Pieter Wolters, president/CEO of IsoTis, said the agreement “builds on our multi-channel growth strategy of selling our successful first-generation products through a limited number of premier orthopedic companies as non-exclusive private-label partners, thus allowing us to focus our U.S. and international distributor channel on our innovative Accell product line.“

He added, “In our last reported period, private-label sales accounted for approximately 10% of our global sales, while sales of our Accell product line increased 39% to nearly two-thirds of our sales in the U.S. We expect that Alphatec, with its recent growth in the U.S. spine market, will be a significant contributor to the private-label efforts.“

Alphatec Spine, a subsidiary of Alphatec Holdings, develops products for the surgical treatment of spine disorders.
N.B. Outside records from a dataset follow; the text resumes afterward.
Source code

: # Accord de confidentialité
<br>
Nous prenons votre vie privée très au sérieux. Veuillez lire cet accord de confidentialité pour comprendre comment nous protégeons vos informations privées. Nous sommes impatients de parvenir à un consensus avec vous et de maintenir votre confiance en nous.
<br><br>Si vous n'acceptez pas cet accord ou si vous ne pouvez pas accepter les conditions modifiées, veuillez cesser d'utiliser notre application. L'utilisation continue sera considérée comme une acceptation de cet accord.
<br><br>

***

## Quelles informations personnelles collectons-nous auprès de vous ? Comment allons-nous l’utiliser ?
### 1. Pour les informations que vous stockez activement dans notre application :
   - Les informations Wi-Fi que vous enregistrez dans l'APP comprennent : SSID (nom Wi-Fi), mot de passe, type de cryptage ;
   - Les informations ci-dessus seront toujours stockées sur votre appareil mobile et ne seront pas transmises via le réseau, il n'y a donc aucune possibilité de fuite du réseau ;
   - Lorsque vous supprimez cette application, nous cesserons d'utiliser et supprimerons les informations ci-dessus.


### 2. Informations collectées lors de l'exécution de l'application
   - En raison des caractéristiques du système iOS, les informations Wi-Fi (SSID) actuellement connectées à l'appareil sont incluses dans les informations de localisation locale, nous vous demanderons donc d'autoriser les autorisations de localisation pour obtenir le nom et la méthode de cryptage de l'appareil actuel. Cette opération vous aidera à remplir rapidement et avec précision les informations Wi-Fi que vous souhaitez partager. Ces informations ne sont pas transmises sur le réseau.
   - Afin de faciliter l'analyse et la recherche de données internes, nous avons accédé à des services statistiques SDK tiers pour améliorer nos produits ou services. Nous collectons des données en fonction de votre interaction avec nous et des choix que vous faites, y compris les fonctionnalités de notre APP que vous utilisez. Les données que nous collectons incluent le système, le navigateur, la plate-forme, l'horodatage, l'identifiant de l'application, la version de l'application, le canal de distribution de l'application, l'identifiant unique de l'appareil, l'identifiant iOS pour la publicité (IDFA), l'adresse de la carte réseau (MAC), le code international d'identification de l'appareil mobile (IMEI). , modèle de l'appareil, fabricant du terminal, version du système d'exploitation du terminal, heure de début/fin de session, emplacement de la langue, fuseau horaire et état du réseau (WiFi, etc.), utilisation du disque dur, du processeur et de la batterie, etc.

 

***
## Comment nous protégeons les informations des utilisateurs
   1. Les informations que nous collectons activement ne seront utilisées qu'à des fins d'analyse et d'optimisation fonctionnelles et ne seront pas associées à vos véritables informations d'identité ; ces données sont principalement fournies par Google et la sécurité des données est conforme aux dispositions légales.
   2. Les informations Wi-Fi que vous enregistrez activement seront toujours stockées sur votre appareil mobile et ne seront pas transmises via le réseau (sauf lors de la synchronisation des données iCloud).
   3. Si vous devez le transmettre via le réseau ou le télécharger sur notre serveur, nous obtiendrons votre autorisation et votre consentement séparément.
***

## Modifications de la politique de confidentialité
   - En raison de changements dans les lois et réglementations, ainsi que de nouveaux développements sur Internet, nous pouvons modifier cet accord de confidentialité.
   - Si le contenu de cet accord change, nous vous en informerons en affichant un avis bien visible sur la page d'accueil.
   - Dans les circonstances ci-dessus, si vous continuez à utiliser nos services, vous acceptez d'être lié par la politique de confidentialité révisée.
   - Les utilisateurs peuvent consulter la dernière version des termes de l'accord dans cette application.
Alphatec's initial public offering took place on June 2, raising over $80 million.

IsoTis' products include natural and synthetic bone graft substitutes, on the market and others in development.
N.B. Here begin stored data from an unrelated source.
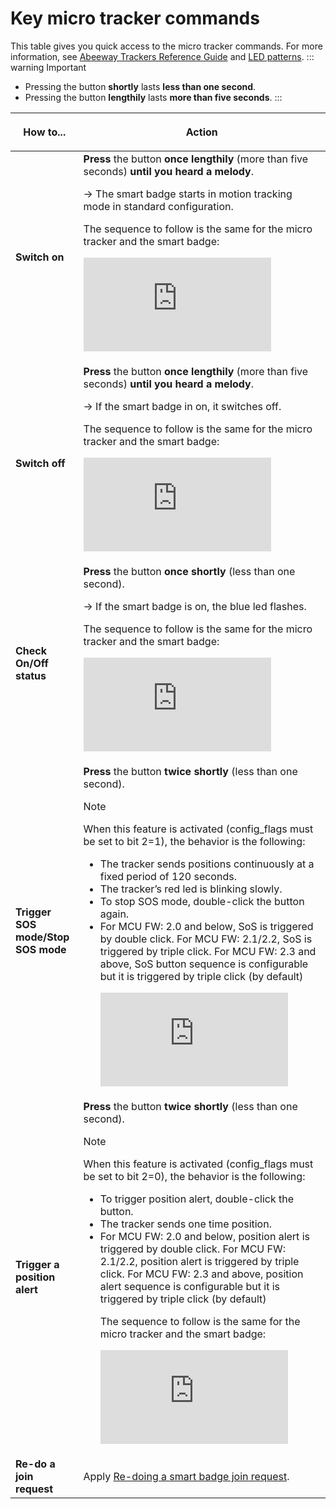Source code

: # Key micro tracker commands

This table gives you quick access to the micro tracker commands. For more information,
see [Abeeway Trackers Reference Guide](/D-Reference/DocLibrary_R/#abeeway-trackers)
and [LED patterns](/D-Reference/DocLibrary_R/#abeeway-trackers).
::: warning Important

* Pressing the button **shortly** lasts **less than one second**.
* Pressing the button **lengthily** lasts **more than five seconds**.
  :::

<html>
<table cellspacing="21">
    <colgroup>
        <col/>
        <col/>
    </colgroup>
    <thead>
    <tr>
        <th><strong>How to...</strong>
        </th>
        <th>
            <p>Action</p>
        </th>
    </tr>
    </thead>
    <tbody>
    <tr>
        <td><strong>Switch on</strong>
        </td>
        <td><strong>Press</strong> the button <strong>once lengthily</strong> (more than five seconds) <strong>until you
            heard a melody</strong>.<p>-&gt; The smart badge starts in motion tracking mode in standard
            configuration.</p>
            <p>The sequence to follow is the same for the micro tracker and the smart badge:</p>
            <p>
                <iframe class="youtube-player_0" src="https://www.youtube.com/embed/T9dfVbptpsM?" frameborder="0"
                        allowfullscreen="1" width="300px" height="150px"></iframe>
            </p>
        </td>
    </tr>
    <tr>
        <td><strong>Switch off</strong>
        </td>
        <td><strong>Press</strong> the button <strong>once lengthily</strong> (more than five seconds) <strong>until you
            heard a melody</strong>.<p>-&gt; If the smart badge in on, it switches off.</p>
            <p>The sequence to follow is the same for the micro tracker and the smart badge:</p>
            <p>
                <iframe class="youtube-player_0" src="https://www.youtube.com/embed/gNtn3KRglrU?" frameborder="0"
                        allowfullscreen="1" width="300px" height="150px"></iframe>
            </p>
        </td>
    </tr>
    <tr>
        <td><strong>Check On/Off status</strong>
        </td>
        <td class="TableStyle-Alternate-Row-Color-BodyD-Column1-Body1"><strong>Press</strong> the button <strong>once
            shortly</strong> (less than one second).<p>-&gt; If the smart badge is on, the blue led flashes.</p>
            <p>The sequence to follow is the same for the micro tracker and the smart badge:</p>
            <p>
                <iframe class="youtube-player_0" src="https://www.youtube.com/embed/0b3yLGs_4Gw?" frameborder="0"
                        allowfullscreen="1" width="300px" height="150px"></iframe>
            </p>
        </td>
    </tr>
    <tr>
        <td><strong>Trigger SOS mode/Stop SOS mode</strong>
        </td>
        <td><strong>Press</strong> the button <strong>twice shortly</strong> (less than one second).
            <div class="custom-block tip">
                <p class="custom-block-title">Note</p>
                <p>When this feature is activated (<span class="CodeInline">config_flags</span>
                    must be set to <span class="CodeInline">bit 2=1</span>), the behavior is the following:</p>
                <ul>
                    <li>
                        The tracker sends positions continuously at a fixed period of 120 seconds.
                    </li>
                    <li>
                        The tracker’s red led is blinking slowly.
                    </li>
                    <li>
                        To stop SOS mode, double-click the button again.
                    </li>
                    <li>
                        For MCU FW: 2.0 and below, SoS is triggered by double click. For MCU FW: 2.1/2.2, SoS is triggered by triple click. For MCU FW: 2.3 and above, SoS button sequence is configurable but it is triggered by triple click (by default)
                    </li>
                    <p>
                        <iframe class="youtube-player_0" src="https://www.youtube.com/embed/HgsMfytTue4?" frameborder="0"
                                allowfullscreen="1" width="300px" height="150px"></iframe>
                    </p>
                </ul>
            </div>
        </td>
    </tr>
    <tr>
        <td><strong>Trigger a position alert</strong>
        </td>
        <td><strong>Press</strong> the button <strong>twice shortly</strong> (less than one second).
            <div class="custom-block tip">
                <p class="custom-block-title">Note</p>
                <p> When this feature is activated (<span class="CodeInline">config_flags</span>
                    must be set to <span class="CodeInline">bit 2=0</span>), the behavior is the following:</p>
                <ul>
                    <li>
                        To trigger position alert, double-click the button.
                    </li>
                    <li>
                        The tracker sends one time position.
                    </li>
                    <li>
                        For MCU FW: 2.0 and below, position alert is triggered by double click. For MCU FW: 2.1/2.2, position alert is triggered by triple click. For MCU FW: 2.3 and above, position alert sequence is configurable but it is triggered by triple click (by default)
                    </li>
                    <p>The sequence to follow is the same for the micro tracker and the smart badge:</p>
                    <p>
                        <iframe class="youtube-player_0" src="https://www.youtube.com/embed/7BAg7XF2jyk?" frameborder="0"
                                allowfullscreen="1" width="300px" height="150px"></iframe>
                    </p>
                </ul>
            </div>
        </td>
    </tr>
    <tr>
        <td><strong>Re-do a join request</strong>
        </td>
        <td>Apply <a href="../../C-Procedure-Topics/ReDoJoinRequestSB_T/" class="MCXref xref">Re-doing a smart badge
            join request</a>.
        </td>
    </tr>
    </tbody>
</table>
</html>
• U.S. Renal Care (USRC; Fort Worth, Texas), a provider of outpatient kidney dialysis services, has acquired from Tarrant Dialysis Center (TDC) a majority interest in the assets of nine dialysis centers in and around Fort Worth.

Financing for the TDC acquisition was provided by $36 million from the company's equity sponsors and a $55 million credit facility led by CIT Healthcare, a unit of CIT Group. CapitalSource Finance has joined the credit facility as syndication agent.

The transaction forms a new partnership, USRC Tarrant, which treats more than 900 patients, and with plans to develop two additional centers that will open during the third and fourth quarters of 2006.

U.S. Renal acquires and operates outpatient treatment centers for persons suffering from chronic kidney failure. With the transaction, U.S. Renal Care will operate 31 dialysis clinics in Texas and Arkansas, serving about 2,200 dialysis patients, with additional clinics in development.